REMBRANDT SCHOOL, circa 1640-1650

Rembrandt school

Rembrandt School, circa 1640-1650

Composition Study, possibly Christ Driving the Money Changers from the Temple

Black chalk, pen and brown ink, brown and grey wash, brown ink framing lines, 102 x 138 mm (4 x 5.4 inch)

Provenance
- Baron Dominique Vivant-Denon (1747–1825) (Lugt 780)
- Private collection, The Netherlands

***

This recently discovered powerful study sheet immediately recalls the drawings of Rembrandt Harmensz. van Rijn (1606-1669), the most influential artistic personality of the Dutch Golden Age. As is well known, Rembrandt’s studio attracted a host of students, pupils and collaborators, who paid annual tuition fees to the master. Drawing was enormously important to Rembrandt, whose creative thought processes can often be followed by studying his surviving drawings. Rembrandt impressed the importance of drawing upon his students, who strived to emulate the master’s drawing style as closely as possible.

Because of the number of students, the rarity of signed sheets and the dependence on Rembrandt’s own technique, it is sometimes difficult to securely attribute drawings produced in Rembrandt’s orbit – as is also the case here. Stylistically, the drawing can be dated to c.1640-1650. Although it has been executed with considerable vigour and confidence, indicating a strong artistic personality, the identify of the artist has so far remained elusive. Students in Rembrandt’s studio in this period included for instance Ferdinand Bol (1616–1680) and Gerbrand van den Eeckhout (1621–1674). Some of the latter’s drawings are executed in a similar shorthand yet painterly technique, employing multiple media, for instance Sts Peter and John Healing the Cripple (fig.).1 As is often the case with sketches by Rembrandt and his circle, it is frequently difficult to correctly identify the iconography. This also applies here, although this vigorous sketch may well be a preparatory study for a Christ Driving the Money Changers from the Temple.
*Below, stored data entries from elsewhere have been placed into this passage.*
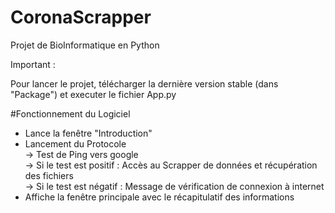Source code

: # CoronaScrapper
Projet de BioInformatique en Python

Important :<br>

Pour lancer le projet, télécharger la dernière version stable (dans "Package") et executer le fichier App.py


#Fonctionnement du Logiciel

- Lance la fenêtre "Introduction"<br>
- Lancement du Protocole <br>
  -> Test de Ping vers google <br>
    -> Si le test est positif : Accès au Scrapper de données et récupération des fichiers<br>
    -> Si le test est négatif : Message de vérification de connexion à internet<br>
- Affiche la fenêtre principale avec le récapitulatif des informations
This mysterious and dramatic sheet once formed part of the collection of Baron Dominique Vivant-Denon (1747–1825), first Director of the Musée Napoleon, now the Louvre – a wing in this museum is still named after him.2 Vivant-Denon had earlier accompanied Napoleon on his expedition to Egypt, and his drawings made during this tour were published in 1802 as the Voyage dans la basse et la haute Egypte, which greatly increased knowledge about Egypt. Vivant-Denon was a celebrated collector in his own right.

SOLD

1. Pen and brown ink, brown wash, 175 x 220 mm, formerly A. Strölin collection, Lausanne; W. Sumowski, Drawings of the Rembrandt School, New York 1981, vol. 3, cat. no. 763x, pp. 1646-47, repr.
2. F. Lugt, Les marques de collections de dessins & d'estampes, The Hague 1921, no. 780 and Marie-Anne Dupuy, Dominque-Vivant Denon: l'oeil de Napoléon, Paris 1999, passim.